Systems biology is the science of using large datasets to infer what molecular interactions are happening and what biological networks are getting disturbed at the root of the disease or biological phenomenon you’re studying. When I first studied bioinformatics, my instructor told us a story about a drunk looking for his lost keys under a street light – not because that’s where he had lost them, but just because that was the only place with good enough light to bother looking for anything. This was an analogy for much of what we do in science. We’d love to watch PrP interact with the proteins it interacts with, see exactly what happens to convert it to PrPSc, and witness what that isoform does to cause trouble in the cell. But since everything in biology is too small to see, we look where the light is better.
The good news is that there are a lot of bright lights these days. In particular, arrays and sequencing have made everything to do with nucleic acids pretty high throughput: genotypes, expression levels, epigenetic markers, protein-DNA interactions. These things aren’t always what we actually want to measure: for instance, in many cases, protein levels would be much more informative than RNA levels, but proteomics is still much more expensive than expression arrays or RNA-seq. But they’re cheap enough to let us generate heaps of data that we can sift through to look for hints as to what’s really going on.
Hwang 2009 provides us with a landmark demonstration of this systems approach applied to prion disease. At the core is the use of microarrays to measure gene expression levels in brain tissue of prion-infected and control mice and thus determine which genes are expressed at higher or lower levels as a result of prion disease. Importantly, Hwang varied the prion strain (RML, 301V), time of measurement (60 to 350 days post infection), and the mouse strain: three unmodified inbred lines - B6, B6.I, FVB and three genetically modified lines – Tg4053 (which overexpress PrP 8-fold), heterozygous and homozygous PrP knockout mice. The large number of different combinations made it possible not only to cancel out biological and technical noise but also to examine which effects were prion strain-specific and which were shared, and which effects were time-dependent (or PrPSc concentration-dependent). In all, 333 genes were found to be differentially expressed in all combinations tested. These were then assembled – using a wealth of publicly available annotations on function, cell-specific expression, interactomics, and so on – into hypothetical functional networks to explain what is going on.

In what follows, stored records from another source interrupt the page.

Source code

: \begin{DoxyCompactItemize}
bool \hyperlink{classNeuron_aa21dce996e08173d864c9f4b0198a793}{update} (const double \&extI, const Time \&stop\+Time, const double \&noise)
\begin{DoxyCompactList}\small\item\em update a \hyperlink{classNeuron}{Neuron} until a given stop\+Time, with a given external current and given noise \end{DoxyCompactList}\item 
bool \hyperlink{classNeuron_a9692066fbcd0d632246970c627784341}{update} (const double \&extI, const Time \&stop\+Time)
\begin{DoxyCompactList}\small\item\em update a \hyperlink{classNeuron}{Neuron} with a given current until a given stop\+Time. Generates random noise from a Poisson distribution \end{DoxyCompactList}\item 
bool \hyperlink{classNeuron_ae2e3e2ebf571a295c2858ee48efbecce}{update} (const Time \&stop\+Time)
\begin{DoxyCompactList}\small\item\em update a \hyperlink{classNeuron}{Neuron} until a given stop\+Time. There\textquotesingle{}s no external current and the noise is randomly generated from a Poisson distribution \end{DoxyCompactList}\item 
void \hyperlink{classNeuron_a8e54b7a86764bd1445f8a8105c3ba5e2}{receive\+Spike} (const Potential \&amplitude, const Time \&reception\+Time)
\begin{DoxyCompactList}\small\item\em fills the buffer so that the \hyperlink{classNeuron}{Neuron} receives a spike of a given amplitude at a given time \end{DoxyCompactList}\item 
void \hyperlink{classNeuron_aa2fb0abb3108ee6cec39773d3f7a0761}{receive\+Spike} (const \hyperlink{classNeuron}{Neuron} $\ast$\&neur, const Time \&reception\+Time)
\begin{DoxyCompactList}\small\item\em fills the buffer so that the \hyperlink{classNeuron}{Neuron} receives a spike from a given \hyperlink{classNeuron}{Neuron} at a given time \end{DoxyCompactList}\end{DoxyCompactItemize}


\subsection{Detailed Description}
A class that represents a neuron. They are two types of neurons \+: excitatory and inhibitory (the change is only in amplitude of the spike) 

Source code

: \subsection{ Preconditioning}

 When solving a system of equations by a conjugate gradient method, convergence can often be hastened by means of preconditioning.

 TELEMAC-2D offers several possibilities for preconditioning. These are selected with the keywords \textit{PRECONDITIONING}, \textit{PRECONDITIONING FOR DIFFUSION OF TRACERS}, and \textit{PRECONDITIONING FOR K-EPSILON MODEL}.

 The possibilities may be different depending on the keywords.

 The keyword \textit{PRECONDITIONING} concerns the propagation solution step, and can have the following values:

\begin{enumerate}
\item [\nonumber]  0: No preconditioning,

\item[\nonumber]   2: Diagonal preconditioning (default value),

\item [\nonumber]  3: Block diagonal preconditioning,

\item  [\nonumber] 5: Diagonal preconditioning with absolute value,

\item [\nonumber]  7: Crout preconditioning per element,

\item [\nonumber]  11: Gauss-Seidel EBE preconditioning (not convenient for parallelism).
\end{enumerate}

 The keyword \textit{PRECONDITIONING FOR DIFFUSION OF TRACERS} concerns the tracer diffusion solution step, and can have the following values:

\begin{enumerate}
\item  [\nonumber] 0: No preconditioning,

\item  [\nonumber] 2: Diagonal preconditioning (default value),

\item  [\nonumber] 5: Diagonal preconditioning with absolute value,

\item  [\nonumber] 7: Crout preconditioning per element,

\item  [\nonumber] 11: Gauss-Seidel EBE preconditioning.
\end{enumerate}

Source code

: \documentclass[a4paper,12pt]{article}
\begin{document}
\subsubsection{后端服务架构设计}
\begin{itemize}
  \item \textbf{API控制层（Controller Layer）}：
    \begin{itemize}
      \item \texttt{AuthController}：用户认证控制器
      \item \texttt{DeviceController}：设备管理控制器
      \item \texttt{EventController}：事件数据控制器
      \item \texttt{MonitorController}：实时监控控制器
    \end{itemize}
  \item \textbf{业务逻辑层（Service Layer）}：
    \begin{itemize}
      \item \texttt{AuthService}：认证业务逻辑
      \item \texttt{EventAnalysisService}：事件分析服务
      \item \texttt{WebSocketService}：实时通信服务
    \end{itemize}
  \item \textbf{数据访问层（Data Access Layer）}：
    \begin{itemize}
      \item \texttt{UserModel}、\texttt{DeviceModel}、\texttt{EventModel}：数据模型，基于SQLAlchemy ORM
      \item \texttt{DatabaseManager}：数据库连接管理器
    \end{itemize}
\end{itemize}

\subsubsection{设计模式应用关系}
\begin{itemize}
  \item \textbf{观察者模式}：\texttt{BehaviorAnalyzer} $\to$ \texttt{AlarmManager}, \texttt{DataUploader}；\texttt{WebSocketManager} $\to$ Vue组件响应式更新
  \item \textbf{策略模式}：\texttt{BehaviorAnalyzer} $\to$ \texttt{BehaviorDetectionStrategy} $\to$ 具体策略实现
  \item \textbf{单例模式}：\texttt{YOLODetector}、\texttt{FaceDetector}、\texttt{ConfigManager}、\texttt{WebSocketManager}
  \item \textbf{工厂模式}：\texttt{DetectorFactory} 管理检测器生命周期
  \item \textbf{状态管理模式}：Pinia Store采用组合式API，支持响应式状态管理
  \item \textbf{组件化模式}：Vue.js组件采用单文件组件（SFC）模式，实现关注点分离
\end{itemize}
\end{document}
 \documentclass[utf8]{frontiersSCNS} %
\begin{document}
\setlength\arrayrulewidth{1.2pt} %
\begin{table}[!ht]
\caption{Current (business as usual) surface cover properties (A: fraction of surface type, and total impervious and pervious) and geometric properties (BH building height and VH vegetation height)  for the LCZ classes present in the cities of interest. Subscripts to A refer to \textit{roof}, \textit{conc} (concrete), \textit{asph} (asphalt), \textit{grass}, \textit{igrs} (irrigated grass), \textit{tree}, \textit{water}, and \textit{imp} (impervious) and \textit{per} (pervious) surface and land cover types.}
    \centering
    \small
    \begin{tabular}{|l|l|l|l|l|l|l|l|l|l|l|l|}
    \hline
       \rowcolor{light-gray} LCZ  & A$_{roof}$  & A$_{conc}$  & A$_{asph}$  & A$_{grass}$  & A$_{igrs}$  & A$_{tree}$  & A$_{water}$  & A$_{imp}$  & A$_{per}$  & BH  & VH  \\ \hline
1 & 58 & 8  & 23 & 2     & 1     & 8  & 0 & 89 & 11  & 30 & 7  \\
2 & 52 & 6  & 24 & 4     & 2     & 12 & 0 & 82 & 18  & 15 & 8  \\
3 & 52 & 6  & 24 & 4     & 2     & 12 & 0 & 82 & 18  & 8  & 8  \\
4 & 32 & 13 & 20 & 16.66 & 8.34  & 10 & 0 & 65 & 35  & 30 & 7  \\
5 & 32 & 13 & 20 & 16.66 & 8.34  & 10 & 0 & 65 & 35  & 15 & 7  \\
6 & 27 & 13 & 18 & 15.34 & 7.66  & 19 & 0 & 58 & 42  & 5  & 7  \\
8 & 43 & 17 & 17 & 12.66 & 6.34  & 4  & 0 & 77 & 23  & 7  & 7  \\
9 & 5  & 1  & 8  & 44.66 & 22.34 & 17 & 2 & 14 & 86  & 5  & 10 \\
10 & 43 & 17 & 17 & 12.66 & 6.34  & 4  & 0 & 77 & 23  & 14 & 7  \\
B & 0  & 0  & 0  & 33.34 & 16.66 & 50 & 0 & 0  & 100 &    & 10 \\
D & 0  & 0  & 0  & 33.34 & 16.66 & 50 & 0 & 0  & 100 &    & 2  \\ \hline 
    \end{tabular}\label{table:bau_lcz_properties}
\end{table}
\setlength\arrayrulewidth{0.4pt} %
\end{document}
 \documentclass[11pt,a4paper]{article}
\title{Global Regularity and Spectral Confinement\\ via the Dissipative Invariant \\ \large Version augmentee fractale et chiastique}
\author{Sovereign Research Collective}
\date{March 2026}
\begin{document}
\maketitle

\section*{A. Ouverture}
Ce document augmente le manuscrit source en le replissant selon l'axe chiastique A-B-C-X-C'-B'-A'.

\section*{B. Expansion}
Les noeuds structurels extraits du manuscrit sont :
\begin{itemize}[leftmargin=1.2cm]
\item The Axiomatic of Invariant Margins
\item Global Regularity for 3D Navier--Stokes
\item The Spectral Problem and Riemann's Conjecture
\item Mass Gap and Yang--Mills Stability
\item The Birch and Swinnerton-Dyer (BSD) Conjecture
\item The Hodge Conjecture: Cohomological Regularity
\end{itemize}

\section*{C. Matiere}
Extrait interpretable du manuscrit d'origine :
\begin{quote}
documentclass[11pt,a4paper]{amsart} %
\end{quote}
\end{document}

This all ends up producing giant graphs of gene names in bubbles pointing to one another, as depicted in Fig 4:
Which isn’t always the most accessible thing in the world, although Hwang’s is perhaps the most elegant I’ve seen. But even if the pictures don’t speak to you, Omenn 2009 explains why this study is a big deal: instead of getting flummoxed by the variation in prion strains, genetic factors in the host that influence susceptibility, and so forth, this study uses all that information to its advantage, finding the core of what’s always involved in prion disease biology across all those factors. Omenn also converts some of what’s in the graphs to more of a story:
Visualization…provides a dynamic scheme for the processes that characterize the molecular conversion of benign prion protein (PrPC) to disease-causing PrPSc isoforms accumulating in lipid rafts, followed by the three stages of neuropathology: synaptic degeneration, activation of microglia and astrocytes, and neuronal cell death.
But if you don’t agree with that narrative, you’re welcome to spin your own: all the data from Hwang’s study are freely open to the public in the Prion Disease Database.